Desde a utilização de gruas e guindastes caríssimos até a farta distribuição de pães, bebidas e carne para churrasco nas rodovias e quartéis de Norte a Sul do Brasil, o financiamento dos atos é evidente. Um exemplo é o município de Palhoça, em Santa Catarina, onde o acampamento dos “patriotas” foi montado em frente a uma loja da Havan, rede pertencente ao bolsonarista Luciano Hang. O empresário-papagaio já recuou do apoio logístico e divulgou nota na qual nega financiar as ações golpistas, mas seu nome é um dos que constam no relatório entregue a Moraes pelo procurador-geral de Justiça de Santa Catarina, Fernando Comin. Relatórios semelhantes foram entregues ao presidente do TSE pelos procuradores-gerais de São Paulo e Espírito Santo. O material está sendo organizado por Moraes, que deu prazo até o fim de novembro para que a Polícia Rodoviária Federal e as corporações policiais de todos os estados enviem à Corte informações sobre os organizadores e financiadores dos atos.

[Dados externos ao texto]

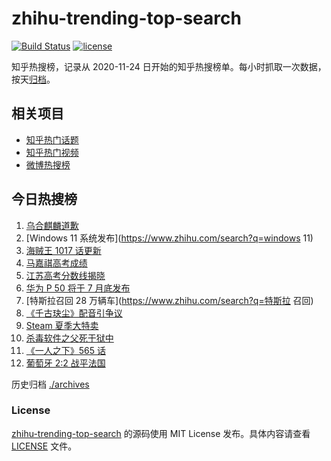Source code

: # zhihu-trending-top-search

[![Build Status](https://github.com/justjavac/zhihu-trending-top-search/workflows/ci/badge.svg?branch=main)](https://github.com/justjavac/zhihu-trending-top-search/actions)
[![license](https://img.shields.io/github/license/justjavac/zhihu-trending-top-search)](https://github.com/justjavac/zhihu-trending-top-search/blob/main/LICENSE)

知乎热搜榜，记录从 2020-11-24 日开始的知乎热搜榜单。每小时抓取一次数据，按天[归档](./archives)。

## 相关项目

- [知乎热门话题](https://github.com/justjavac/zhihu-trending-hot-questions)
- [知乎热门视频](https://github.com/justjavac/zhihu-trending-hot-video)
- [微博热搜榜](https://github.com/justjavac/weibo-trending-hot-search)

## 今日热搜榜

<!-- BEGIN -->
<!-- 最后更新时间 Sat Jun 26 2021 16:08:01 GMT+0800 (China Standard Time) -->

1. [乌合麒麟道歉](https://www.zhihu.com/search?q=乌合麒麟)
2. [Windows 11 系统发布](https://www.zhihu.com/search?q=windows 11)
3. [海贼王 1017 话更新](https://www.zhihu.com/search?q=海贼王)
4. [马嘉祺高考成绩](https://www.zhihu.com/search?q=马嘉祺高考)
5. [江苏高考分数线揭晓](https://www.zhihu.com/search?q=江西高考)
6. [华为 P 50 将于 7 月底发布](https://www.zhihu.com/search?q=华为p50)
7. [特斯拉召回 28 万辆车](https://www.zhihu.com/search?q=特斯拉 召回)
8. [《千古玦尘》配音引争议](https://www.zhihu.com/search?q=千古玦尘配音)
9. [Steam 夏季大特卖](https://www.zhihu.com/search?q=Steam)
10. [杀毒软件之父死于狱中](https://www.zhihu.com/search?q=杀毒软件之父)
11. [《一人之下》565 话](https://www.zhihu.com/search?q=一人之下)
12. [葡萄牙 2:2 战平法国](https://www.zhihu.com/search?q=葡萄牙队)

<!-- END -->

历史归档 [./archives](./archives)

### License

[zhihu-trending-top-search](https://github.com/justjavac/zhihu-trending-top-search)
的源码使用 MIT License 发布。具体内容请查看 [LICENSE](./LICENSE) 文件。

Até o momento, as medidas cautelares atingem 43 pessoas físicas ou jurídicas

Mas, afinal de contas, quem financia as ações golpistas? O bloqueio de contas determinado por Moraes atingiu 43 pessoas físicas ou jurídicas, em um cenário amplamente dominado por empresários ligados ao transporte de cargas e ao agronegócio. Trinta e quatro investigados são de Mato Grosso, entre eles os empresários Airton­ Willers, Alexandro ­Lermen, ­Argino ­Pedin, Assis Cláudio Tirloni, ­Cairo ­Garcia Ferreira, Diomar­ ­Pedrassani, ­Edilson Piaia, ­Rafael ­Bedin, Roberta­ ­Bedin e ­Sérgio ­Bedin. Informações do material em poder de Moraes foram ­obtidas pelo jornal O Estado­ de S. ­Paulo e revelam outros nomes de políticos e empresários elencados pelas polícias. Em ­Goiás, por exemplo, aparecem Tales ­Cardoso ­Machado, Pedro Sanches Roja Neto, Leonardo ­Rodrigues de ­Jesus Soares,­ Sandro Lopes e ­Hernani José ­Alves.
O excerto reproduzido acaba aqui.